For a moment Thyra strained her small, tense body away
from Cynthia's embrace. Then she shuddered and cried
out. The tears came, and she wept her agony out on the
other woman's breast.
As the ill news spread, other Avonlea women kept
dropping in all through the day to condole with Thyra.
Many of them came in real sympathy, but some out of
mere curiosity to see how she took it. Thyra knew this,
but she did not resent it, as she would once have done.
She listened very quietly to all the halting efforts at
consolation, and the little platitudes with which they
strove to cover the nakedness of bereavement.
When darkness came Cynthia said she must go home, but
would send one of her girls over for the night.
"You won't feel like staying alone," she said.
Thyra looked up steadily.
"No. But I want you to send for Damaris Garland."
"Damaris Garland!" Cynthia repeated the name as if
disbelieving her own ears. There was never any knowing
what whim Thyra might take, but Cynthia had not
expected this.
"Yes. Tell her I want her - tell her she must come. She
must hate me bitterly; but I am punished enough to
satisfy even her hate. Tell her to come to me for
Chester's sake."
Cynthia did as she was bid, she sent her daughter,
Jeanette, for Damaris. Then she waited. No matter what
duties were calling for her at home she must see the
interview between Thyra and Damaris. Her curiosity
would be the last thing to fail Cynthia White. She had
done very well all day; but it would be asking too much
of her to expect that she would consider the meeting of
these two women sacred from her eyes.
She half believed that Damaris would refuse to come.
But Damaris came. Jeanette brought her in amid the
fiery glow of a November sunset. Thyra stood up, and
for a moment they looked at each other.
The insolence of Damaris' beauty was gone. Her eyes
were dull and heavy with weeping, her lips were pale,
and her face had lost its laughter and dimples. Only
her hair, escaping from the shawl she had cast around
it, gushed forth in warm splendor in the sunset light,
and framed her wan face like the aureole of a Madonna.

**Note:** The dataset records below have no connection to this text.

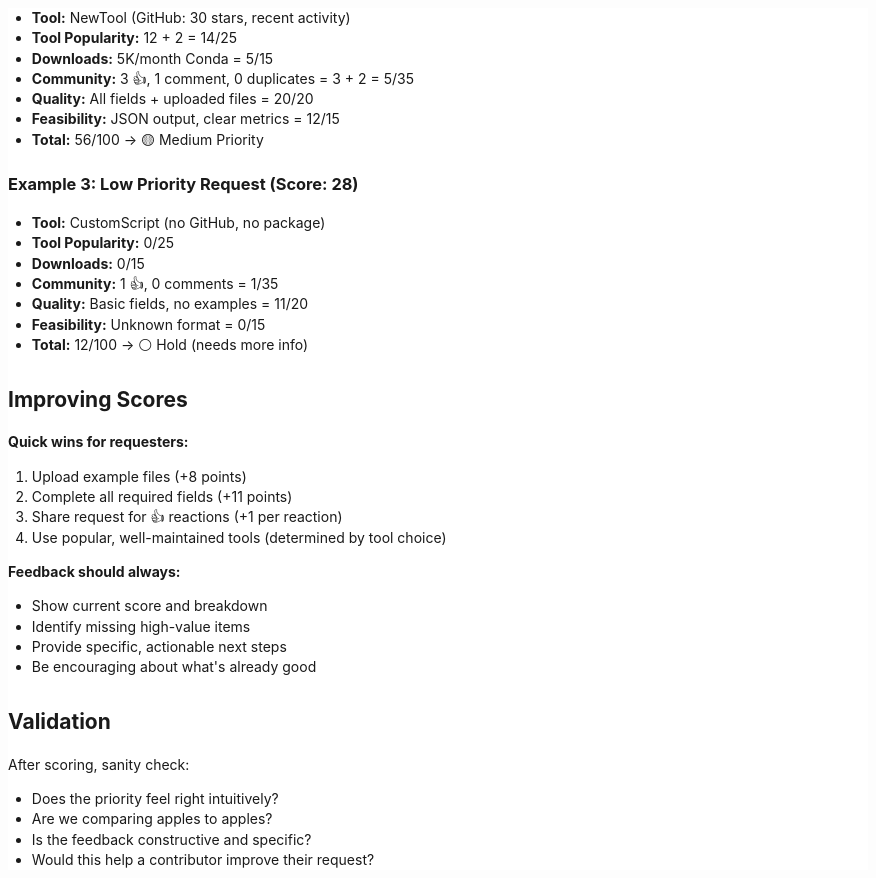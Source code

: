 - **Tool:** NewTool (GitHub: 30 stars, recent activity)
- **Tool Popularity:** 12 + 2 = 14/25
- **Downloads:** 5K/month Conda = 5/15
- **Community:** 3 👍, 1 comment, 0 duplicates = 3 + 2 = 5/35
- **Quality:** All fields + uploaded files = 20/20
- **Feasibility:** JSON output, clear metrics = 12/15
- **Total:** 56/100 → 🟡 Medium Priority

### Example 3: Low Priority Request (Score: 28)

- **Tool:** CustomScript (no GitHub, no package)
- **Tool Popularity:** 0/25
- **Downloads:** 0/15
- **Community:** 1 👍, 0 comments = 1/35
- **Quality:** Basic fields, no examples = 11/20
- **Feasibility:** Unknown format = 0/15
- **Total:** 12/100 → ⚪ Hold (needs more info)

## Improving Scores

**Quick wins for requesters:**

1. Upload example files (+8 points)
2. Complete all required fields (+11 points)
3. Share request for 👍 reactions (+1 per reaction)
4. Use popular, well-maintained tools (determined by tool choice)

**Feedback should always:**

- Show current score and breakdown
- Identify missing high-value items
- Provide specific, actionable next steps
- Be encouraging about what's already good

## Validation

After scoring, sanity check:

- Does the priority feel right intuitively?
- Are we comparing apples to apples?
- Is the feedback constructive and specific?
- Would this help a contributor improve their request?
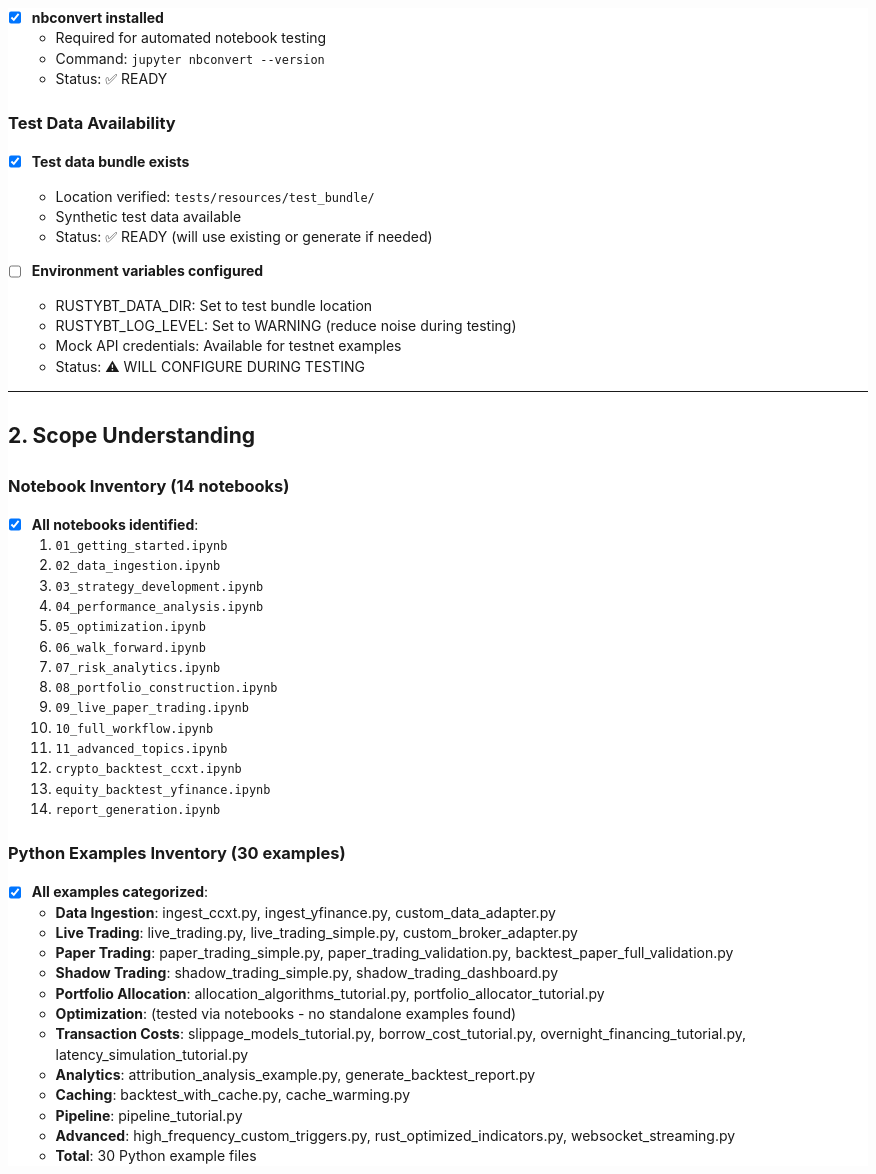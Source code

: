- [x] **nbconvert installed**
  - Required for automated notebook testing
  - Command: `jupyter nbconvert --version`
  - Status: ✅ READY

### Test Data Availability
- [x] **Test data bundle exists**
  - Location verified: `tests/resources/test_bundle/`
  - Synthetic test data available
  - Status: ✅ READY (will use existing or generate if needed)

- [ ] **Environment variables configured**
  - RUSTYBT_DATA_DIR: Set to test bundle location
  - RUSTYBT_LOG_LEVEL: Set to WARNING (reduce noise during testing)
  - Mock API credentials: Available for testnet examples
  - Status: ⚠️ WILL CONFIGURE DURING TESTING

---

## 2. Scope Understanding

### Notebook Inventory (14 notebooks)
- [x] **All notebooks identified**:
  1. `01_getting_started.ipynb`
  2. `02_data_ingestion.ipynb`
  3. `03_strategy_development.ipynb`
  4. `04_performance_analysis.ipynb`
  5. `05_optimization.ipynb`
  6. `06_walk_forward.ipynb`
  7. `07_risk_analytics.ipynb`
  8. `08_portfolio_construction.ipynb`
  9. `09_live_paper_trading.ipynb`
  10. `10_full_workflow.ipynb`
  11. `11_advanced_topics.ipynb`
  12. `crypto_backtest_ccxt.ipynb`
  13. `equity_backtest_yfinance.ipynb`
  14. `report_generation.ipynb`

### Python Examples Inventory (30 examples)
- [x] **All examples categorized**:
  - **Data Ingestion**: ingest_ccxt.py, ingest_yfinance.py, custom_data_adapter.py
  - **Live Trading**: live_trading.py, live_trading_simple.py, custom_broker_adapter.py
  - **Paper Trading**: paper_trading_simple.py, paper_trading_validation.py, backtest_paper_full_validation.py
  - **Shadow Trading**: shadow_trading_simple.py, shadow_trading_dashboard.py
  - **Portfolio Allocation**: allocation_algorithms_tutorial.py, portfolio_allocator_tutorial.py
  - **Optimization**: (tested via notebooks - no standalone examples found)
  - **Transaction Costs**: slippage_models_tutorial.py, borrow_cost_tutorial.py, overnight_financing_tutorial.py, latency_simulation_tutorial.py
  - **Analytics**: attribution_analysis_example.py, generate_backtest_report.py
  - **Caching**: backtest_with_cache.py, cache_warming.py
  - **Pipeline**: pipeline_tutorial.py
  - **Advanced**: high_frequency_custom_triggers.py, rust_optimized_indicators.py, websocket_streaming.py
  - **Total**: 30 Python example files
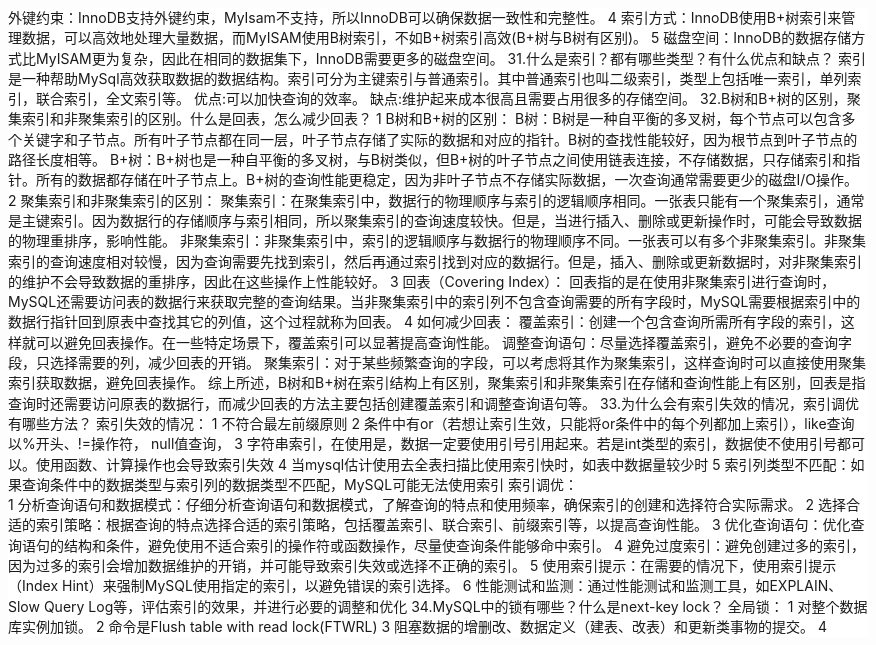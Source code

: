 外键约束：InnoDB支持外键约束，MyIsam不支持，所以InnoDB可以确保数据一致性和完整性。
4
索引方式：InnoDB使用B+树索引来管理数据，可以高效地处理大量数据，而MyISAM使用B树索引，不如B+树索引高效(B+树与B树有区别)。
5
磁盘空间：InnoDB的数据存储方式比MyISAM更为复杂，因此在相同的数据集下，InnoDB需要更多的磁盘空间。
31.什么是索引？都有哪些类型？有什么优点和缺点？
索引是一种帮助MySql高效获取数据的数据结构。索引可分为主键索引与普通索引。其中普通索引也叫二级索引，类型上包括唯一索引，单列索引，联合索引，全文索引等。
优点:可以加快查询的效率。
缺点:维护起来成本很高且需要占用很多的存储空间。
32.B树和B+树的区别，聚集索引和非聚集索引的区别。什么是回表，怎么减少回表？
1
B树和B+树的区别：
B树：B树是一种自平衡的多叉树，每个节点可以包含多个关键字和子节点。所有叶子节点都在同一层，叶子节点存储了实际的数据和对应的指针。B树的查找性能较好，因为根节点到叶子节点的路径长度相等。
B+树：B+树也是一种自平衡的多叉树，与B树类似，但B+树的叶子节点之间使用链表连接，不存储数据，只存储索引和指针。所有的数据都存储在叶子节点上。B+树的查询性能更稳定，因为非叶子节点不存储实际数据，一次查询通常需要更少的磁盘I/O操作。
2
聚集索引和非聚集索引的区别：
聚集索引：在聚集索引中，数据行的物理顺序与索引的逻辑顺序相同。一张表只能有一个聚集索引，通常是主键索引。因为数据行的存储顺序与索引相同，所以聚集索引的查询速度较快。但是，当进行插入、删除或更新操作时，可能会导致数据的物理重排序，影响性能。
非聚集索引：非聚集索引中，索引的逻辑顺序与数据行的物理顺序不同。一张表可以有多个非聚集索引。非聚集索引的查询速度相对较慢，因为查询需要先找到索引，然后再通过索引找到对应的数据行。但是，插入、删除或更新数据时，对非聚集索引的维护不会导致数据的重排序，因此在这些操作上性能较好。
3
回表（Covering Index）： 回表指的是在使用非聚集索引进行查询时，MySQL还需要访问表的数据行来获取完整的查询结果。当非聚集索引中的索引列不包含查询需要的所有字段时，MySQL需要根据索引中的数据行指针回到原表中查找其它的列值，这个过程就称为回表。
4
如何减少回表：
覆盖索引：创建一个包含查询所需所有字段的索引，这样就可以避免回表操作。在一些特定场景下，覆盖索引可以显著提高查询性能。
调整查询语句：尽量选择覆盖索引，避免不必要的查询字段，只选择需要的列，减少回表的开销。
聚集索引：对于某些频繁查询的字段，可以考虑将其作为聚集索引，这样查询时可以直接使用聚集索引获取数据，避免回表操作。
综上所述，B树和B+树在索引结构上有区别，聚集索引和非聚集索引在存储和查询性能上有区别，回表是指查询时还需要访问原表的数据行，而减少回表的方法主要包括创建覆盖索引和调整查询语句等。
33.为什么会有索引失效的情况，索引调优有哪些方法？
索引失效的情况：
1
不符合最左前缀原则
2
条件中有or（若想让索引生效，只能将or条件中的每个列都加上索引），like查询以%开头、!=操作符， null值查询，
3
字符串索引，在使用是，数据一定要使用引号引用起来。若是int类型的索引，数据使不使用引号都可以。使用函数、计算操作也会导致索引失效
4
当mysql估计使用去全表扫描比使用索引快时，如表中数据量较少时
5
索引列类型不匹配：如果查询条件中的数据类型与索引列的数据类型不匹配，MySQL可能无法使用索引
索引调优：       
1
分析查询语句和数据模式：仔细分析查询语句和数据模式，了解查询的特点和使用频率，确保索引的创建和选择符合实际需求。
2
选择合适的索引策略：根据查询的特点选择合适的索引策略，包括覆盖索引、联合索引、前缀索引等，以提高查询性能。
3
优化查询语句：优化查询语句的结构和条件，避免使用不适合索引的操作符或函数操作，尽量使查询条件能够命中索引。
4
避免过度索引：避免创建过多的索引，因为过多的索引会增加数据维护的开销，并可能导致索引失效或选择不正确的索引。
5
使用索引提示：在需要的情况下，使用索引提示（Index Hint）来强制MySQL使用指定的索引，以避免错误的索引选择。
6
性能测试和监测：通过性能测试和监测工具，如EXPLAIN、Slow Query Log等，评估索引的效果，并进行必要的调整和优化
34.MySQL中的锁有哪些？什么是next-key lock？
全局锁：
1
对整个数据库实例加锁。
2
命令是Flush table with read lock(FTWRL)
3
阻塞数据的增删改、数据定义（建表、改表）和更新类事物的提交。
4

Thyra looked upon her with a shock of remorse. This was
not the radiant creature she had met on the bridge that
summer afternoon. This - this - was her work. She held
out her arms.
"Oh, Damaris, forgive me. We both loved him - that must
be a bond between us for life."
Damaris came forward and threw her arms about the older
woman, lifting her face. As their lips met even Cynthia
White realized that she had no business there. She
vented the irritation of her embarrassment on the
innocent Jeanette.
"Come away," she whispered crossly. "Can't you see
we're not wanted here?"
She drew Jeanette out, leaving Thyra rocking Damaris in
her arms, and crooning over her like a mother over her
child.
When December had grown old Damaris was still with
Thyra. It was understood that she was to remain there
for the winter, at least. Thyra could not bear her to
be out of her sight. They talked constantly about
Chester; Thyra confessed all her anger and hatred.
Damaris had forgiven her; but Thyra could never forgive
herself. She was greatly changed, and had grown very
gentle and tender. She even sent for August Vorst and
begged him to pardon her for the way she had spoken to
him.
Winter came late that year, and the season was a very
open one. There was no snow on the ground and, a month
after Joe Raymond's boat had been cast up on the Blue
Point sand shore, Thyra, wandering about in her garden,
found some pansies blooming under their tangled leaves.
She was picking them for Damaris when she heard a buggy
rumble over the bridge and drive up the White lane,
hidden from her sight by the alders and firs. A few
&nb
sp; minutes later Carl and Cynthia came hastily across
their yard under the huge balm-of-gileads. Carl's face
was flushed, and his big body quivered with excitement.
Cynthia ran behind him, with tears rolling down her
face.
Thyra felt herself growing sick with fear. Had anything
happened to Damaris? A glimpse of the girl, sewing by
an upper window of the house, reassured her.
"Oh, Thyra, Thyra!" gasped Cynthia.
"Can you stand some good news, Thyra?" asked Carl, in a
trembling voice. "Very, very good news!"
Thyra looked wildly from one to the other.
"There's but one thing you would dare to call good news
to me," she cried. "Is it about - about - "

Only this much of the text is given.